Defunct American railway

The Gateway Western Railway was a Class II railroad that operated 408 miles of former Chicago and Alton Railroad track between Kansas City and St. Louis, Missouri. It also operated between Kansas City, Missouri, and Springfield, Illinois on the old Alton Railroad line that eventually was the Chicago, Missouri and Western Railway.

==History==
The Gateway Western Railway began operations on January 9, 1990, after purchasing the Kansas City to St. Louis right-of-way from the bankrupt Chicago, Missouri and Western Railway. Originally the Kansas City, St. Louis & Chicago, the line came under Chicago & Alton control in 1878, but never had much success under several operators of its line over the years, which included the Alton Railroad, Gulf, Mobile and Ohio Railroad from 1947 to 1972, and Illinois Central Gulf Railroad from 1972 to 1987. On April 28, 1987, Illinois Central Gulf, divesting itself of surplus lines to get itself down to a core system, sold the Kansas City line, and the Chicago (actually with ownership ending at Joliet, Illinois, then with trackage rights from there to Chicago via the Illinois Central Railroad) to East St. Louis mainline, to a new 633 mile regional, Chicago, Missouri and Western Railway.

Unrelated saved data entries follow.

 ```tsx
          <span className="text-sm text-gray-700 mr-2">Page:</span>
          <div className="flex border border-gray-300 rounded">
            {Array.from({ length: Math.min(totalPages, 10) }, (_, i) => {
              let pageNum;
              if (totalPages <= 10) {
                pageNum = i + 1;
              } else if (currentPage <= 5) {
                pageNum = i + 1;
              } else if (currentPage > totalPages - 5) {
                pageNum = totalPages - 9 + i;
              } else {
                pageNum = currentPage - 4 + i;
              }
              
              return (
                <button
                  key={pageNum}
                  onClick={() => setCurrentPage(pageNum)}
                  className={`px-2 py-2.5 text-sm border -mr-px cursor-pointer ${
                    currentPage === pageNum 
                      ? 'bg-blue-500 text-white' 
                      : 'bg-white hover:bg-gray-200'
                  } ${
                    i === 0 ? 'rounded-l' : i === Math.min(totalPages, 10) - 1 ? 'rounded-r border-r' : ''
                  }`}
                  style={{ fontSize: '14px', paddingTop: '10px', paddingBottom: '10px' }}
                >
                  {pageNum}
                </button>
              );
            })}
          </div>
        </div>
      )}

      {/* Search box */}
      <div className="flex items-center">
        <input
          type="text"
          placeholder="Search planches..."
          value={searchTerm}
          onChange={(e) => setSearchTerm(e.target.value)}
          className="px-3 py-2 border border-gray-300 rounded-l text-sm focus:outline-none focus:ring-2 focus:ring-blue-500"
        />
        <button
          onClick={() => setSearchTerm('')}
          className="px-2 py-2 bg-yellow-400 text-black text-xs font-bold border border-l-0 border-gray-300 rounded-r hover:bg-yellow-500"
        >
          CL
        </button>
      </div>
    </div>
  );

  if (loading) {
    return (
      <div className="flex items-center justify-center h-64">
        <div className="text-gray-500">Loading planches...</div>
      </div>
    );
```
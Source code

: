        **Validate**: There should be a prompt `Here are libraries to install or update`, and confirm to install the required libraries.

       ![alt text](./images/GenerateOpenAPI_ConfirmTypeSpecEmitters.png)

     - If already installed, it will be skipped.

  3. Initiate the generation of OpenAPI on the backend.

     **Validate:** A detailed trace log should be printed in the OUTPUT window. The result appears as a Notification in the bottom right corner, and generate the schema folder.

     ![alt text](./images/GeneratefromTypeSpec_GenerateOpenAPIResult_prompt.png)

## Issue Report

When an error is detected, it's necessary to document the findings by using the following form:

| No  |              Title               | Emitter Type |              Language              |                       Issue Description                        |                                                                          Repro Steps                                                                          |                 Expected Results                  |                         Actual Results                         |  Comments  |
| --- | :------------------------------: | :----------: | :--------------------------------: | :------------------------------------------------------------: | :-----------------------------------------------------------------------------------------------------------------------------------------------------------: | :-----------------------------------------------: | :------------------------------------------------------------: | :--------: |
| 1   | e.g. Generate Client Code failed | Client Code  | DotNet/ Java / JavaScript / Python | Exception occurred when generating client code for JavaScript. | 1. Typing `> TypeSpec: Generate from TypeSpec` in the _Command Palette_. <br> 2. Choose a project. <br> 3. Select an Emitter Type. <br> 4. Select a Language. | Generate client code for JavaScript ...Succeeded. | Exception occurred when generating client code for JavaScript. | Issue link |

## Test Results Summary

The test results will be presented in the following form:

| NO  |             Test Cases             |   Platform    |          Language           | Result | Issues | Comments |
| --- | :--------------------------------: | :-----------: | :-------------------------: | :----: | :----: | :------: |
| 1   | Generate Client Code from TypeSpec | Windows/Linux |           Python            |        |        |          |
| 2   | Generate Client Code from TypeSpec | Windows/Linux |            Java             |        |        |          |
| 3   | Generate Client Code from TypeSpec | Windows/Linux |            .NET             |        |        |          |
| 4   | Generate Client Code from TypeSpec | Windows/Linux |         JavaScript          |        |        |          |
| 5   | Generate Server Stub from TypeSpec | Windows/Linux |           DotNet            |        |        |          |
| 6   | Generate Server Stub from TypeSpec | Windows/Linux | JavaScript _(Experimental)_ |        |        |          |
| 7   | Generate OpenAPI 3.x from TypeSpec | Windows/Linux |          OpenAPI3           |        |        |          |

In 1989, the Chicago, Missouri and Western Railway entered bankruptcy. The Atchison, Topeka and Santa Fe Railway (ATSF) had always wanted an access to St. Louis. Seeing an opportunity, Santa Fe arranged for a New York investment firm to purchase the Chicago, Missouri and Western Railway's Kansas City to St. Louis line, thus creating the Gateway Western Railway. Santa Fe routed quite a bit of intermodal traffic via this routing during this period. However, by 1995, the Burlington Northern Railroad (BN) and the Santa Fe merged to form the Burlington Northern and Santa Fe Railway. With the BN already owning a St. Louis line via a couple of routes already, less and less ATSF traffic was routed this way.

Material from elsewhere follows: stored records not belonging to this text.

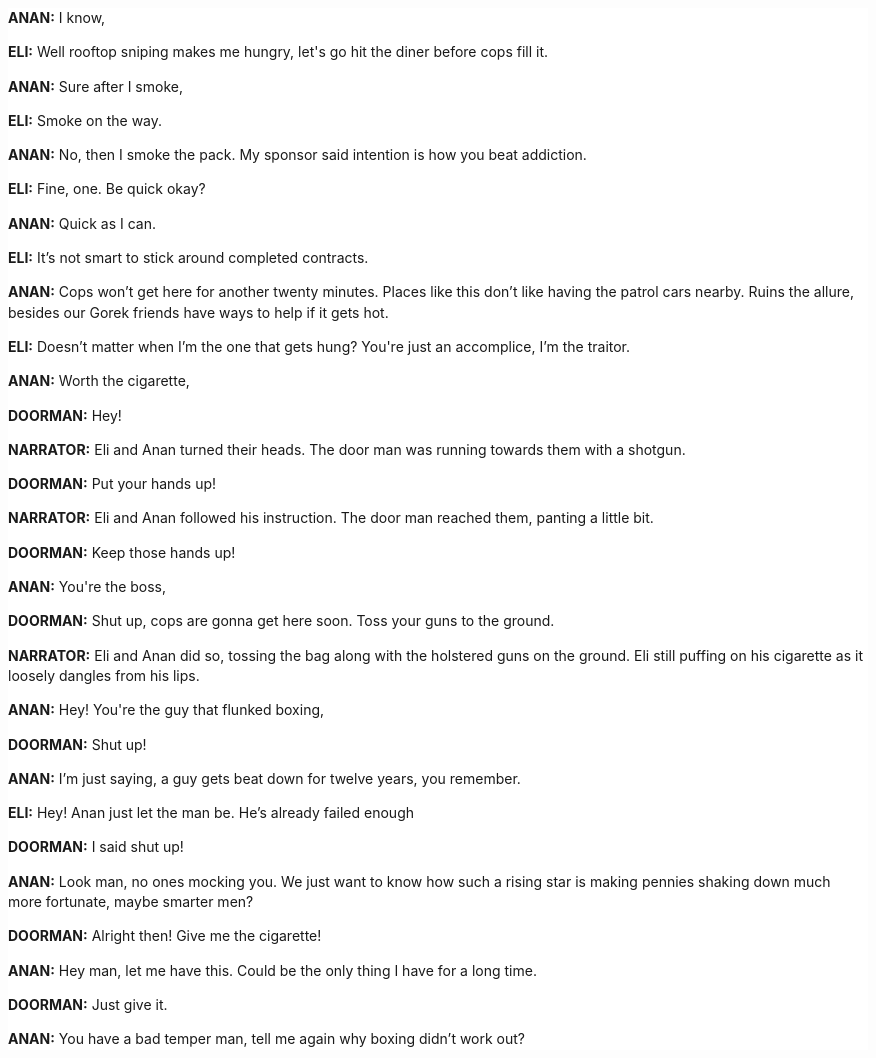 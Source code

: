 **ANAN:** I know,  

**ELI:** Well rooftop sniping makes me hungry, let's go hit the diner before cops fill it.  

**ANAN:** Sure after I smoke,  

**ELI:** Smoke on the way.  

**ANAN:** No, then I smoke the pack. My sponsor said intention is how you beat addiction.  

**ELI:** Fine, one. Be quick okay?  

**ANAN:** Quick as I can.  

**ELI:** It’s not smart to stick around completed contracts.

**ANAN:** Cops won’t get here for another twenty minutes. Places like this don’t like having the patrol cars nearby. Ruins the allure, besides our Gorek friends have ways to help if it gets hot.  

**ELI:** Doesn’t matter when I’m the one that gets hung? You're just an accomplice, I’m the traitor.  

**ANAN:** Worth the cigarette,  

**DOORMAN:** Hey! 

**NARRATOR:** Eli and Anan turned their heads. The door man was running towards them with a shotgun. 

**DOORMAN:** Put your hands up! 

**NARRATOR:** Eli and Anan followed his instruction. The door man reached them, panting a little bit. 

**DOORMAN:** Keep those hands up! 

**ANAN:** You're the boss,  

**DOORMAN:** Shut up, cops are gonna get here soon. Toss your guns to the ground. 

**NARRATOR:** Eli and Anan did so, tossing the bag along with the holstered guns on the ground. Eli still puffing on his cigarette as it loosely dangles from his lips. 

**ANAN:** Hey! You're the guy that flunked boxing,   

**DOORMAN:** Shut up! 

**ANAN:** I’m just saying, a guy gets beat down for twelve years, you remember. 

**ELI:** Hey! Anan just let the man be. He’s already failed enough  

**DOORMAN:** I said shut up! 

**ANAN:** Look man, no ones mocking you. We just want to know how such a rising star is making pennies shaking down much more fortunate, maybe smarter men? 

**DOORMAN:** Alright then! Give me the cigarette!

**ANAN:** Hey man, let me have this. Could be the only thing I have for a long time.  

**DOORMAN:** Just give it. 

**ANAN:** You have a bad temper man, tell me again why boxing didn’t work out?
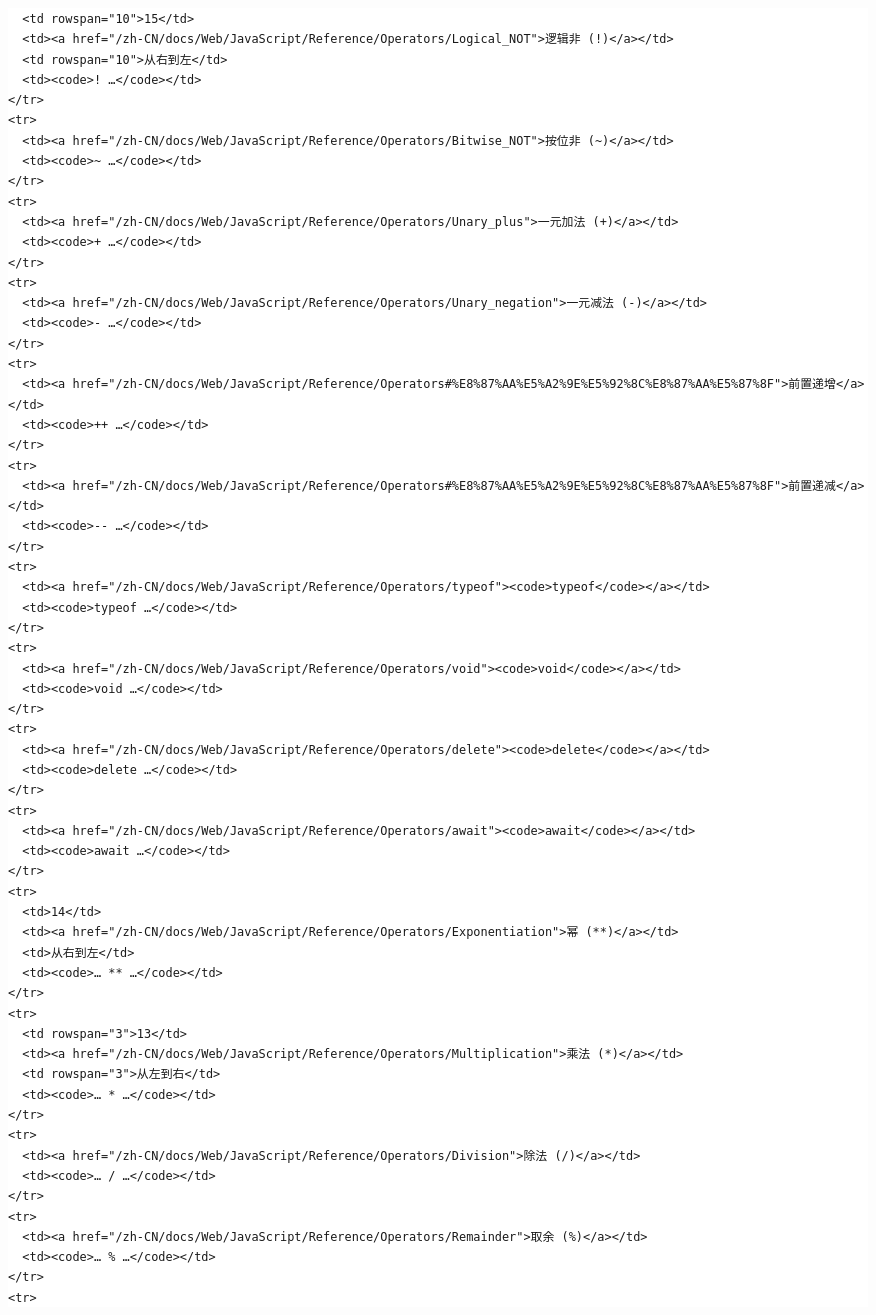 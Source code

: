       <td rowspan="10">15</td>
      <td><a href="/zh-CN/docs/Web/JavaScript/Reference/Operators/Logical_NOT">逻辑非 (!)</a></td>
      <td rowspan="10">从右到左</td>
      <td><code>! …</code></td>
    </tr>
    <tr>
      <td><a href="/zh-CN/docs/Web/JavaScript/Reference/Operators/Bitwise_NOT">按位非 (~)</a></td>
      <td><code>~ …</code></td>
    </tr>
    <tr>
      <td><a href="/zh-CN/docs/Web/JavaScript/Reference/Operators/Unary_plus">一元加法 (+)</a></td>
      <td><code>+ …</code></td>
    </tr>
    <tr>
      <td><a href="/zh-CN/docs/Web/JavaScript/Reference/Operators/Unary_negation">一元减法 (-)</a></td>
      <td><code>- …</code></td>
    </tr>
    <tr>
      <td><a href="/zh-CN/docs/Web/JavaScript/Reference/Operators#%E8%87%AA%E5%A2%9E%E5%92%8C%E8%87%AA%E5%87%8F">前置递增</a></td>
      <td><code>++ …</code></td>
    </tr>
    <tr>
      <td><a href="/zh-CN/docs/Web/JavaScript/Reference/Operators#%E8%87%AA%E5%A2%9E%E5%92%8C%E8%87%AA%E5%87%8F">前置递减</a></td>
      <td><code>-- …</code></td>
    </tr>
    <tr>
      <td><a href="/zh-CN/docs/Web/JavaScript/Reference/Operators/typeof"><code>typeof</code></a></td>
      <td><code>typeof …</code></td>
    </tr>
    <tr>
      <td><a href="/zh-CN/docs/Web/JavaScript/Reference/Operators/void"><code>void</code></a></td>
      <td><code>void …</code></td>
    </tr>
    <tr>
      <td><a href="/zh-CN/docs/Web/JavaScript/Reference/Operators/delete"><code>delete</code></a></td>
      <td><code>delete …</code></td>
    </tr>
    <tr>
      <td><a href="/zh-CN/docs/Web/JavaScript/Reference/Operators/await"><code>await</code></a></td>
      <td><code>await …</code></td>
    </tr>
    <tr>
      <td>14</td>
      <td><a href="/zh-CN/docs/Web/JavaScript/Reference/Operators/Exponentiation">幂 (**)</a></td>
      <td>从右到左</td>
      <td><code>… ** …</code></td>
    </tr>
    <tr>
      <td rowspan="3">13</td>
      <td><a href="/zh-CN/docs/Web/JavaScript/Reference/Operators/Multiplication">乘法 (*)</a></td>
      <td rowspan="3">从左到右</td>
      <td><code>… * …</code></td>
    </tr>
    <tr>
      <td><a href="/zh-CN/docs/Web/JavaScript/Reference/Operators/Division">除法 (/)</a></td>
      <td><code>… / …</code></td>
    </tr>
    <tr>
      <td><a href="/zh-CN/docs/Web/JavaScript/Reference/Operators/Remainder">取余 (%)</a></td>
      <td><code>… % …</code></td>
    </tr>
    <tr>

In 1997, the GWWR and its Illinois subsidiary Gateway Eastern Railway were purchased by Kansas City Southern (KCS). The KCS operated the GWWR as a subsidiary until October 1, 2001, when it transferred its controlling interest to its own parent company and officially merged the GWWR into the KCS. The Gateway Eastern, however, remained a KCS subsidiary. After the KCS was merged into Canadian Pacific Kansas City, the ownership GWWE from the KCS fell into the new company.

In 2022, during the hearings before the STB for the CP-KCS merger, Canadian National Railway (CNR), which had lost the battle against CP for the acquisition of KCS, presented a plan to acquire the GWWR line and thus create both via Springfield and via St. Louis, a new corridor between Kansas City and St. Louis with Michigan and Eastern Canada, bypassing Chicago, and which, according to the plan presented by CN, would divert 80,000 long-haul truck shipments to rail annually. A few months later, CN resigned its intentions to purchase the Springfield Line in order to try to obtain trackage rights on the line, always with the same intention of creating the corridor proposed in the original plan to purchase the line filed with the STB. Both the initial plan to purchase the line and the subsequent plan to acquire trackage rights included the execution of corridor improvement works, valued at more than US$250 million. The STB would ultimately reject plans submitted by CN to operate on the Springfield Line.